The library we’ll be looking into today is Firebase Crashlytics. You can find its source code here.
DataCollectionArbiter
If you’ve used Crashlytics before you probably know you can disable it. Maybe you don’t want to collect data for all users or maybe you need to request the user permission for that. This class’s main responsibility is to figure out whether Crashlytics has the permission to collect user data. Most of the library works regardless of this permission, collecting crash report data and storing it on device doesn’t but uploading the crash report to Crashlytics requires it. So if Crashlytics was not enabled and the app crashed but it was enabled after the crash, the crash report will still be uploaded because Crashlytics doesn’t need permission to collect and store things on device.
The DataCollectionArbiter
is used exactly for this purpose on CrashlyticsController
. If data collection is enabled the reports are uploaded, otherwise it waits for it to be enabled.
CrashlyticsReport
We now arrive at one of the most important classes in Crashlytics. All that you see in the above image comes from 1 class. CrashlyticsReport
is the central piece of Crashlytics. It contains information about the device, user, logs, stack traces, etc.

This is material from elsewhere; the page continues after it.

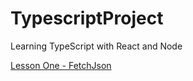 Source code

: # TypescriptProject
Learning TypeScript with React and Node


[Lesson One - FetchJson](https://github.com/tiltedcanvas/TypescriptProject/tree/main/LessonOne)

SessionReportingCoordinator
As you can see there’s a lot of information in a CrashlyticsReport
, lots of things have to happen for everything to be captured, stored and later uploaded. SessionReportingCoordinator
is the class that coordinates all these processes.
One of the first things that happen when Crashlytics is initialized is to open a session. This process includes calling SessionReportingCoordinator.onBeginSession
that creates the CrashlyticsReport
and stores it. The CrashlyticsReport
is created even if your app doesn’t crash that’s why there’s process that later deletes old crash reports.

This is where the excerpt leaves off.